Try it
Apart from the images, reproduce all of the data word for word.

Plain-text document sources
——————

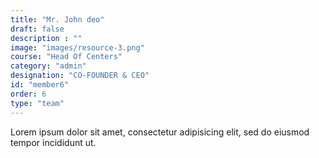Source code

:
 ```yaml
---
title: "Mr. John deo"
draft: false
description : ""
image: "images/resource-3.png"
course: "Head Of Centers"
category: "admin"
designation: "CO-FOUNDER & CEO"
id: "member6"
order: 6
type: "team"
---
```


Lorem ipsum dolor sit amet, consectetur adipisicing elit, sed do eiusmod tempor incididunt ut.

——————

Exercise output
Source code

:
 ```yaml
---
title: "Mr. John deo"
draft: false
description : ""
image: "images/resource-3.png"
course: "Head Of Centers"
category: "admin"
designation: "CO-FOUNDER & CEO"
id: "member6"
order: 6
type: "team"
---
```


Lorem ipsum dolor sit amet, consectetur adipisicing elit, sed do eiusmod tempor incididunt ut.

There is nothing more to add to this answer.